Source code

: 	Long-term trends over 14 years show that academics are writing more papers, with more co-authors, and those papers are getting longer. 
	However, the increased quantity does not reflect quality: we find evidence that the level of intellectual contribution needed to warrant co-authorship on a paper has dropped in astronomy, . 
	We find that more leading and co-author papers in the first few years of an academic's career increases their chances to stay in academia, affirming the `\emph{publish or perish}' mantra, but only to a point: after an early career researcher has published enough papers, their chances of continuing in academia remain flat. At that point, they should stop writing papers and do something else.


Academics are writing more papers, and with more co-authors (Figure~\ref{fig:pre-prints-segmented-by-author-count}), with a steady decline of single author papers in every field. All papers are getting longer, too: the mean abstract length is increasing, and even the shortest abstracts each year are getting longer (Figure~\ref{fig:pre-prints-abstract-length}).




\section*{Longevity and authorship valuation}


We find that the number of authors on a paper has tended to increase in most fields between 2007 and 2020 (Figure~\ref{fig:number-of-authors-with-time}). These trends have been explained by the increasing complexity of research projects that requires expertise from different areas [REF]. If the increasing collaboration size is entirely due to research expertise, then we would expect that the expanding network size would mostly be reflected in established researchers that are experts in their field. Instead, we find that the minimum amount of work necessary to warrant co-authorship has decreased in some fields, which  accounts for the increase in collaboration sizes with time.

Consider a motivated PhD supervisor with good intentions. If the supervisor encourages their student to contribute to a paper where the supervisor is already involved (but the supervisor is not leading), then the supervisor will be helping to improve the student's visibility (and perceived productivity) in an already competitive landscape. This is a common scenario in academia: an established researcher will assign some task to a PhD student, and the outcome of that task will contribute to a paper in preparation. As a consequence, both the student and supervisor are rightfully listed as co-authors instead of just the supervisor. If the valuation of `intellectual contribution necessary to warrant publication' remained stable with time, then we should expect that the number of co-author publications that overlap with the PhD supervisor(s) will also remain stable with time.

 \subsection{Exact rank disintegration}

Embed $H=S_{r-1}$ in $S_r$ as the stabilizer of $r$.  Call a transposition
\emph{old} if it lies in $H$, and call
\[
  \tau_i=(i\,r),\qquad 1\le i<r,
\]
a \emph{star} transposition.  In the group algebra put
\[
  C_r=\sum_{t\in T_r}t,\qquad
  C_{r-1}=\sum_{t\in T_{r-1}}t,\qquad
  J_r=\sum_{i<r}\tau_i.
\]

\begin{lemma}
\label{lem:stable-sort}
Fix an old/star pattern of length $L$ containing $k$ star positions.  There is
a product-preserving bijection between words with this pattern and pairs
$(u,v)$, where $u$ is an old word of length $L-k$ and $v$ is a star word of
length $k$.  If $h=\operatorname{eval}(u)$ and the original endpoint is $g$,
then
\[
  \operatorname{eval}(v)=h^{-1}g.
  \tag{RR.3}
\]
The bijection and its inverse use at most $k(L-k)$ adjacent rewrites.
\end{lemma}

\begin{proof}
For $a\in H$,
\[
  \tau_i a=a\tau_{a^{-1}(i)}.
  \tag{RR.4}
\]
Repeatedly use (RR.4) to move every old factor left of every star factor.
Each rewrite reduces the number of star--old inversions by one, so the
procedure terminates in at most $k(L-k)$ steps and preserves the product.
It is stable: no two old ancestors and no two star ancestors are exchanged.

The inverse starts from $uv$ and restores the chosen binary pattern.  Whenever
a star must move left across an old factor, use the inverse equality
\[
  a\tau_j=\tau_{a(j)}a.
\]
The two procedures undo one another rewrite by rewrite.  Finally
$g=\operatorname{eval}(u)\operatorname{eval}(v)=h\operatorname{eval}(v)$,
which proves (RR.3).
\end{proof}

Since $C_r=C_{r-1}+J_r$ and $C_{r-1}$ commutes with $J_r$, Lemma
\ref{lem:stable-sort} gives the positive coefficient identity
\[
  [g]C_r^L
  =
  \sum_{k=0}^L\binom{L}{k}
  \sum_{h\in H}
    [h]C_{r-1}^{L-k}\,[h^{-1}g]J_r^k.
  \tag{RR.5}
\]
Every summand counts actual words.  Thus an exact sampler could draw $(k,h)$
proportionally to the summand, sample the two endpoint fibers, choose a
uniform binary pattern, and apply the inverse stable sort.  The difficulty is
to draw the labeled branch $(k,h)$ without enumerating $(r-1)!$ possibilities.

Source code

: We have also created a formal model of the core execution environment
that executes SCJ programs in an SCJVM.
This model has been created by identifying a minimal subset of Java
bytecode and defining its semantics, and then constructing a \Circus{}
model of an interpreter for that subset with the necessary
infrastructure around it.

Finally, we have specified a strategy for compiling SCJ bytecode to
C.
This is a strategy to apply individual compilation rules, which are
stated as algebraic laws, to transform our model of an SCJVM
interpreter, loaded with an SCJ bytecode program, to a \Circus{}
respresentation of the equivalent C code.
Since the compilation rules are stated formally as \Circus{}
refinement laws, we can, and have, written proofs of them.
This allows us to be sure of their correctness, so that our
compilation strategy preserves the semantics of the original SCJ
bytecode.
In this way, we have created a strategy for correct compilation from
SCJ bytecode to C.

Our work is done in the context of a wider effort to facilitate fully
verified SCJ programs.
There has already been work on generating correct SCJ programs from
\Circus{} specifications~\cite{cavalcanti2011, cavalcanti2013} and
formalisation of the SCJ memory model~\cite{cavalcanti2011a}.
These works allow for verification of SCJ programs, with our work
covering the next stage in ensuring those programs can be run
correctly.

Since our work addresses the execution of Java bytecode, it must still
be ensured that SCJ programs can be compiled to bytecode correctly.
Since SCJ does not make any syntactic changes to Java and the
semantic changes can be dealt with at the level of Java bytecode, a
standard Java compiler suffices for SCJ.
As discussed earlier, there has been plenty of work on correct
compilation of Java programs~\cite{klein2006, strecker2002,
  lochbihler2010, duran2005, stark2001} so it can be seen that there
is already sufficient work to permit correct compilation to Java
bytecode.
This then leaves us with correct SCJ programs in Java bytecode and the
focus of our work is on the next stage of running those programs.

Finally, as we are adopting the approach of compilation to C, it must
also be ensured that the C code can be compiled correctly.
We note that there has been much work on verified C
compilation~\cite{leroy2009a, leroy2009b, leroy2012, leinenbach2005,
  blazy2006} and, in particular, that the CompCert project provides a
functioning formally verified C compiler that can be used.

· · · · ·

What you need to do → When the word "eval" appears in a line of the listing, pull that line out.

Answer to the problem →
length $k$.  If $h=\operatorname{eval}(u)$ and the original endpoint is $g$,
  \operatorname{eval}(v)=h^{-1}g.
$g=\operatorname{eval}(u)\operatorname{eval}(v)=h\operatorname{eval}(v)$,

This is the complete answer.